La chute du régime Assad place l’Union européenne dans une position délicate face au HTS (Hayat Tahrir al-Sham), désormais aux commandes à Damas. Le groupe, inscrit sur la liste des organisations terroristes liées à Al-Qaïda depuis 2014, fait l’objet de sanctions internationales contraignantes que Bruxelles ne peut lever unilatéralement.
La Commission européenne, qui transpose les décisions du Conseil de sécurité de l’ONU, place en effet le Front Al-Nosra (ancien nom du HTS) et ses multiples avatars sous un régime strict de gel des avoirs et d’interdiction de mise à disposition de ressources économiques. Il s’agit du règlement d’exécution n° 583/2014 de la Commission européenne. Cette situation complique singulièrement toute perspective de normalisation des relations avec le nouveau pouvoir syrien. Il faudra une décision unanime du Conseil et une évolution à l’ONU. De son côté, Londres évoque une décision « rapide » quant à la révision ou non du statut d’organisation terroriste du HTS.
Les diplomates européens se trouvent ainsi confrontés à un dilemme cornélien : comment dialoguer avec une entité considérée comme terroriste mais devenue, par la force des événements, l’autorité de fait de la Syrie ? Le porte-parole de la Commission l’a d’ailleurs confirmé lors de son point presse : « L’Union européenne n’entretient actuellement aucun contact avec le HTS ou ses dirigeants. Point final. Cependant, une fenêtre d’opportunité semble s’ouvrir. À mesure que le HTS prend de plus grandes responsabilités, nous devrons évaluer non seulement leurs paroles mais aussi leurs actes, » déclare prudemment le porte-parole de la Commission. Une formule qui laisse entrevoir une évolution possible de la position européenne, sous réserve de gages tangibles de la part du nouveau pouvoir syrien.

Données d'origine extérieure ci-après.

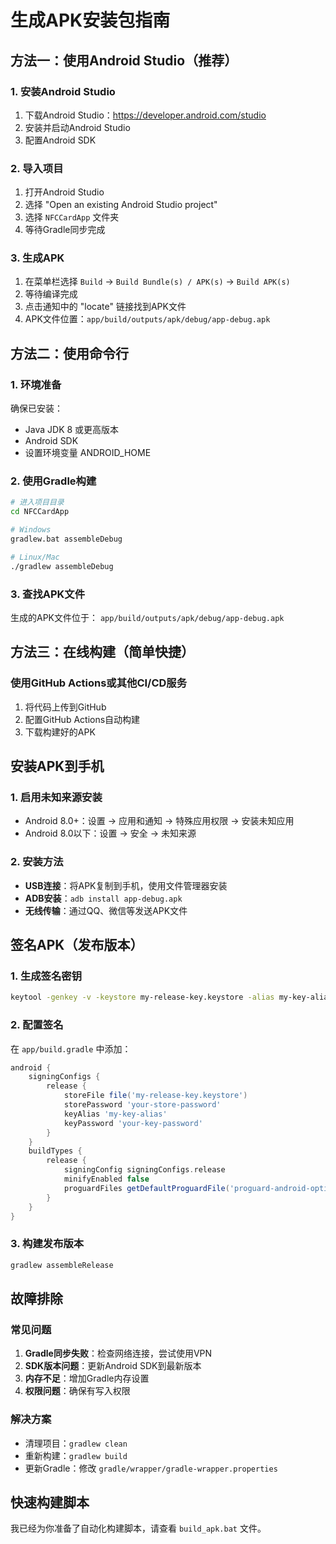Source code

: # 生成APK安装包指南

## 方法一：使用Android Studio（推荐）

### 1. 安装Android Studio
1. 下载Android Studio：https://developer.android.com/studio
2. 安装并启动Android Studio
3. 配置Android SDK

### 2. 导入项目
1. 打开Android Studio
2. 选择 "Open an existing Android Studio project"
3. 选择 `NFCCardApp` 文件夹
4. 等待Gradle同步完成

### 3. 生成APK
1. 在菜单栏选择 `Build` → `Build Bundle(s) / APK(s)` → `Build APK(s)`
2. 等待编译完成
3. 点击通知中的 "locate" 链接找到APK文件
4. APK文件位置：`app/build/outputs/apk/debug/app-debug.apk`

## 方法二：使用命令行

### 1. 环境准备
确保已安装：
- Java JDK 8 或更高版本
- Android SDK
- 设置环境变量 ANDROID_HOME

### 2. 使用Gradle构建
```bash
# 进入项目目录
cd NFCCardApp

# Windows
gradlew.bat assembleDebug

# Linux/Mac
./gradlew assembleDebug
```

### 3. 查找APK文件
生成的APK文件位于：
`app/build/outputs/apk/debug/app-debug.apk`

## 方法三：在线构建（简单快捷）

### 使用GitHub Actions或其他CI/CD服务
1. 将代码上传到GitHub
2. 配置GitHub Actions自动构建
3. 下载构建好的APK

## 安装APK到手机

### 1. 启用未知来源安装
- Android 8.0+：设置 → 应用和通知 → 特殊应用权限 → 安装未知应用
- Android 8.0以下：设置 → 安全 → 未知来源

### 2. 安装方法
- **USB连接**：将APK复制到手机，使用文件管理器安装
- **ADB安装**：`adb install app-debug.apk`
- **无线传输**：通过QQ、微信等发送APK文件

## 签名APK（发布版本）

### 1. 生成签名密钥
```bash
keytool -genkey -v -keystore my-release-key.keystore -alias my-key-alias -keyalg RSA -keysize 2048 -validity 10000
```

### 2. 配置签名
在 `app/build.gradle` 中添加：
```gradle
android {
    signingConfigs {
        release {
            storeFile file('my-release-key.keystore')
            storePassword 'your-store-password'
            keyAlias 'my-key-alias'
            keyPassword 'your-key-password'
        }
    }
    buildTypes {
        release {
            signingConfig signingConfigs.release
            minifyEnabled false
            proguardFiles getDefaultProguardFile('proguard-android-optimize.txt'), 'proguard-rules.pro'
        }
    }
}
```

### 3. 构建发布版本
```bash
gradlew assembleRelease
```

## 故障排除

### 常见问题
1. **Gradle同步失败**：检查网络连接，尝试使用VPN
2. **SDK版本问题**：更新Android SDK到最新版本
3. **内存不足**：增加Gradle内存设置
4. **权限问题**：确保有写入权限

### 解决方案
- 清理项目：`gradlew clean`
- 重新构建：`gradlew build`
- 更新Gradle：修改 `gradle/wrapper/gradle-wrapper.properties`

## 快速构建脚本

我已经为你准备了自动化构建脚本，请查看 `build_apk.bat` 文件。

La feuille de route de Kaja Kallas
Le ton de la déclaration de Kaja Kallas, la Haute Représentant de l’UE, reflète cette ambivalence bruxelloise. Si elle salue « un moment historique pour le peuple syrien », elle fixe aussi des conditions claires pour toute évolution : respect de l’intégrité territoriale syrienne, protection des minorités, notamment chrétiennes, et soutien au processus onusien mené par l’envoyé spécial Geir Pedersen. Une feuille de route diplomatique qui pourrait servir de base à une réévaluation progressive de la position européenne, pour peu que le HTS donne des gages concrets sur ces différents points.
La chute de Bachar el-Assad intervient alors que l’UE avait l’intention de nommer un « envoyé spécial » européen à Damas. Initiée cet été à la demande de l’Italie et de l’Autriche, cette nomination visait d’abord à explorer les possibilités de normalisation avec le régime d’Assad et à faciliter le retour des réfugiés. « Le processus de nomination est en cours », indique le porte-parole de la Commission, mais la chute du régime change radicalement la mission. Quel serait le mandat d’un tel envoyé spécial ? L’envoyé spécial, qui devait gérer un retour progressif à la normale avec Assad, devrait désormais naviguer dans les eaux troubles d’une Syrie sous contrôle du HTS…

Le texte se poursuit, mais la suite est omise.